Jewish visitors and hikers who visited Har Sinai over the years would bring some of these stones back to Europe with them, and traveled to different communities and Gedolei Torah to show the stones to them.

The first written testimony that we have about the Sinai stones and the sneh imprint is attributed to a member of the Barcelona community during the time of the Rishonim, from the Ben Chisdai family, who traveled to the Holy Land and visited Har Sinai. He took some of these stones back home, where he gave one to the Chacham Rabi Moshe Hanervoni. Rabi Shem Tov Efudi, who lived about 750 years ago, wrote in his commentary on the Rambam’s Moreh Nevuchim: “And Rabi Moshe Nervoni said: Know that it is said of Har Sinai that the stones there have a drawing of a sneh, which is why it was called ‘Sinai,’ because Hashem appeared to Moshe in the sneh… And I marveled at this and was very happy about it.”

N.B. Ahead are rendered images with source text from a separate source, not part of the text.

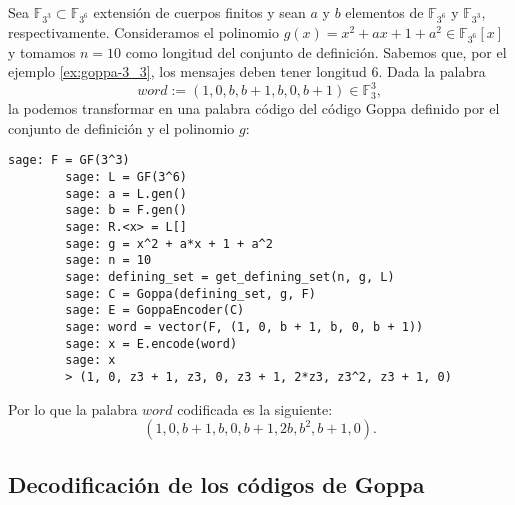 \begin{exampleth}
    Sea $\mathbb{F}_{3^3} \subset \mathbb{F}_{3^6}$ extensión de cuerpos finitos y sean $a$ y $b$ elementos de $\mathbb{F}_{3^6}$ y $\mathbb{F}_{3^3}$, respectivamente. Consideramos el polinomio $g(x) = x^2 + ax + 1 + a^2 \in \mathbb{F}_{3^6}[x]$ y tomamos $n = 10$ como longitud del conjunto de definición. Sabemos que, por el ejemplo \ref{ex:goppa-3_3}, los mensajes deben tener longitud $6$. Dada la palabra
    \[
        word := (1, 0, b, b + 1, b, 0, b + 1) \in \mathbb{F}_3^3,
    \]
    la podemos transformar en una palabra código del código Goppa definido por el conjunto de definición y el polinomio $g$:

    \begin{lstlisting}[gobble=4]
        sage: F = GF(3^3)
        sage: L = GF(3^6)
        sage: a = L.gen()
        sage: b = F.gen()
        sage: R.<x> = L[]
        sage: g = x^2 + a*x + 1 + a^2
        sage: n = 10
        sage: defining_set = get_defining_set(n, g, L)
        sage: C = Goppa(defining_set, g, F)
        sage: E = GoppaEncoder(C)
        sage: word = vector(F, (1, 0, b + 1, b, 0, b + 1))
        sage: x = E.encode(word)
        sage: x
        > (1, 0, z3 + 1, z3, 0, z3 + 1, 2*z3, z3^2, z3 + 1, 0)
    \end{lstlisting}

    Por lo que la palabra $word$ codificada es la siguiente:
    \[
        (1, 0, b + 1, b, 0, b + 1, 2b, b^2, b + 1, 0).
    \]
\end{exampleth}

\subsection{Decodificación de los códigos de Goppa}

The Megaleh Amukos, who lived about 450 years ago in Cracow, cites this, as does Harav Yaakov Emden in his sefer Migdal Oz.

Harav Dovid Shlomo Eibschutz, zt”l, the Levushei Serad, who lived in Tzfas 200 years ago, explains the secrets of this wonder in his sefer Arvei Nachal. He explains the connection between the sneh and the virtues of Har Sinai and Moshe Rabbeinu: Moshe was the humblest of all men. Likewise, Har Sinai was the lowest and humblest of the mountains, and that is why the Torah was given upon it. The sneh is the lowest of all trees — a thornbush — to teach us that the Torah is only fulfilled with one whose spirit is humble.

Harav Meir Mazuz, shlita, brings a scientific explanation for the phenomenon, citing a French geologist who explained that at Mattan Torah, the heat of the fire turned the stones to liquid. That is what the passuk means when it says, “Harim nazlu mipnei Hashem zeh Sinai.” When the stones became liquid, the sneh that grew on the mountain was swallowed by the stones and was thus imprinted there.